# [Exercise aim]
Repeat only the lines below from the one containing "如果能帮助到别人，那就更好不过了，也欢迎大家和我交流。 -->" through the one containing "Email: goalong24@gmail.com", inclusive, exactly as written.

***** Records for processing *****

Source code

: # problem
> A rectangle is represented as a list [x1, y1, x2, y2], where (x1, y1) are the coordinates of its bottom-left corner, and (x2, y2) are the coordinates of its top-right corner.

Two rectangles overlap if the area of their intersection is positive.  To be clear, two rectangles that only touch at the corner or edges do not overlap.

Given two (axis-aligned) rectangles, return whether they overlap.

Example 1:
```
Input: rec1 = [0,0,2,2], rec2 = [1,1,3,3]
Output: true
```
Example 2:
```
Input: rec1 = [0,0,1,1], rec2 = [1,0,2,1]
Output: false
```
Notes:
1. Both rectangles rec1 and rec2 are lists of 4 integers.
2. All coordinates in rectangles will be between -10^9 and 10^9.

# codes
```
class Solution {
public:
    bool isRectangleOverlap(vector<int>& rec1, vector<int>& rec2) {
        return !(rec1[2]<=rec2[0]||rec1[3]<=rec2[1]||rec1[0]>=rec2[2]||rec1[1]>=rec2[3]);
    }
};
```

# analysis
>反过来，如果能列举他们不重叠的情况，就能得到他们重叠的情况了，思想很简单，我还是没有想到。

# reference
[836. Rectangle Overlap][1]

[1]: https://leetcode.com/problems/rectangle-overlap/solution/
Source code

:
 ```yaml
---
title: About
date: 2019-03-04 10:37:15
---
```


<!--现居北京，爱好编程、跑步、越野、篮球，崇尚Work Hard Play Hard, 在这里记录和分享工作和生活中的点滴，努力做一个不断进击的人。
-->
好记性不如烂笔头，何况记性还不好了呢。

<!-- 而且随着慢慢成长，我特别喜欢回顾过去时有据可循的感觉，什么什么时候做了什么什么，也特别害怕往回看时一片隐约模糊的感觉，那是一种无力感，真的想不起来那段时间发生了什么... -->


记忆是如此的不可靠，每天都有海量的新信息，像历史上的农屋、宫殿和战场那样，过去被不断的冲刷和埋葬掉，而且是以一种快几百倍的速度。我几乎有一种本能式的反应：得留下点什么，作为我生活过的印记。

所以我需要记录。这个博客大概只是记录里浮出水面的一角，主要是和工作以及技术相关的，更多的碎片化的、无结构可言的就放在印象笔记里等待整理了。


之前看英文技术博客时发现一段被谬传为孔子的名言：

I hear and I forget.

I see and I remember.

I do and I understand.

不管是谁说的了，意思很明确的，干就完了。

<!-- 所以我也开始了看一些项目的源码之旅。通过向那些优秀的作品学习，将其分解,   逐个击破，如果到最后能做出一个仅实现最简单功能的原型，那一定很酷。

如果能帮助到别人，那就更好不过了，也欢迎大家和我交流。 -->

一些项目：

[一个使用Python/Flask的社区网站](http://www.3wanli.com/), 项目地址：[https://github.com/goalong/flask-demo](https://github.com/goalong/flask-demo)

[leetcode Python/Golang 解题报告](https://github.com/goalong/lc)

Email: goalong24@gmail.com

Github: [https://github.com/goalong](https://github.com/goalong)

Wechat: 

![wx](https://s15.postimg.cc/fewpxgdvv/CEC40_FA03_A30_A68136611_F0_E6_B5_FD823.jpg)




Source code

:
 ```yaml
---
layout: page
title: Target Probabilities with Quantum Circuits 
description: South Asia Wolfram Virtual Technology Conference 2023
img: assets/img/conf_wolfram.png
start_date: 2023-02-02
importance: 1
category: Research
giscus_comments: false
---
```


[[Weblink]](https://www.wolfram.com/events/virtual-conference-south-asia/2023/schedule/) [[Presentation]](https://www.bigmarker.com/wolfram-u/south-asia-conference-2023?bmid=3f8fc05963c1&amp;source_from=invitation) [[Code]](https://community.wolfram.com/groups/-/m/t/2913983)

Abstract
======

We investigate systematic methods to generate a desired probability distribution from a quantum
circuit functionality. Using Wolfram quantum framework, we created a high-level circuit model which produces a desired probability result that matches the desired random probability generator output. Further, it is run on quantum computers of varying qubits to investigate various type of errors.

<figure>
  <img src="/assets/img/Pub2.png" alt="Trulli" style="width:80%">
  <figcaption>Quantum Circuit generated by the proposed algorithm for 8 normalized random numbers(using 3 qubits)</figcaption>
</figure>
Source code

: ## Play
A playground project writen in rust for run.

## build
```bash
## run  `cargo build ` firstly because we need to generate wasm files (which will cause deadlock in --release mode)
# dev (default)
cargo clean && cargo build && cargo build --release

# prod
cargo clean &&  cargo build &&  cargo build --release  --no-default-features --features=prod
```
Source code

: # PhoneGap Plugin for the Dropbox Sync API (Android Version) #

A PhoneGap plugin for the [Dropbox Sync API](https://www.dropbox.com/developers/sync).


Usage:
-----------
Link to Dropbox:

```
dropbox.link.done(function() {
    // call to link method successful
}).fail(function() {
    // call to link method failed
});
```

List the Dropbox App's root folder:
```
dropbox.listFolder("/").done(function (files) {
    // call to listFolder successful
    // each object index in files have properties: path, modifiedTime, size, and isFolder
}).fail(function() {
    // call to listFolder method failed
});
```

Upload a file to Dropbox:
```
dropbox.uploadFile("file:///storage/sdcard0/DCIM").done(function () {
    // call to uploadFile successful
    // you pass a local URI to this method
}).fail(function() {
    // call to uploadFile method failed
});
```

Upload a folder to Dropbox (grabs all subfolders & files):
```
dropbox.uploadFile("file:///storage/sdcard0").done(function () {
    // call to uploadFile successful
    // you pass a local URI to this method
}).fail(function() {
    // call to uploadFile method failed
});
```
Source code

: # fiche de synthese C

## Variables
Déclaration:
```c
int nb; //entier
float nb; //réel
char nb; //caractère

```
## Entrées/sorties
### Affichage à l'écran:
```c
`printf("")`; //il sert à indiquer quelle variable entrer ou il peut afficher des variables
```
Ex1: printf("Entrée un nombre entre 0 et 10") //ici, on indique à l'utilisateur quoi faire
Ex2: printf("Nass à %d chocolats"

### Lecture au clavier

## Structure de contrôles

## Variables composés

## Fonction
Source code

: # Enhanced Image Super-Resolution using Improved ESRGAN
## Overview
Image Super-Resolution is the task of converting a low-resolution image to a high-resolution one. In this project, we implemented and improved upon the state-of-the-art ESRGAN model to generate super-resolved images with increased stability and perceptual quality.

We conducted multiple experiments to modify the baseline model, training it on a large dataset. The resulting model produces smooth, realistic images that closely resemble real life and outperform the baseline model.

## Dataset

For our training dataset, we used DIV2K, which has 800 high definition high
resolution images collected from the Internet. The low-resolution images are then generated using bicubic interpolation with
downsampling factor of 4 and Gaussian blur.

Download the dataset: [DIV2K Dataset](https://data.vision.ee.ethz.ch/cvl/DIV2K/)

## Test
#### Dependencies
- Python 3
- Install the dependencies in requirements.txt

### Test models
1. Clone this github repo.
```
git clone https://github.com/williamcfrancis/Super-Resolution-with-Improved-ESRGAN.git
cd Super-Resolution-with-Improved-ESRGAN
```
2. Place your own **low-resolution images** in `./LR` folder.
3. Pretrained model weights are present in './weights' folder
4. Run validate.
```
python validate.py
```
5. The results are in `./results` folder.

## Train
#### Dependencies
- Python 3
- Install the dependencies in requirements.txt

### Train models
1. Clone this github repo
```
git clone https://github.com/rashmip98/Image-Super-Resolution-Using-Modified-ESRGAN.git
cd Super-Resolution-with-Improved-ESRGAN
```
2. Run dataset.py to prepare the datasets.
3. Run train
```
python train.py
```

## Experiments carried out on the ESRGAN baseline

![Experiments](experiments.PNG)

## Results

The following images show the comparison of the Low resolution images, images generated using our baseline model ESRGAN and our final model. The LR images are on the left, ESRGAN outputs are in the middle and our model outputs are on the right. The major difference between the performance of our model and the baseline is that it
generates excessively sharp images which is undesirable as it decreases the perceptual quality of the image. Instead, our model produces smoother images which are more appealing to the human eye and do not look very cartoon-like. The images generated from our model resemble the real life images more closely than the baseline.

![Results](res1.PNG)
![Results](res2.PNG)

*****

# [Answer for the task]
如果能帮助到别人，那就更好不过了，也欢迎大家和我交流。 -->

一些项目：

[一个使用Python/Flask的社区网站](http://www.3wanli.com/), 项目地址：[https://github.com/goalong/flask-demo](https://github.com/goalong/flask-demo)

[leetcode Python/Golang 解题报告](https://github.com/goalong/lc)

Email: goalong24@gmail.com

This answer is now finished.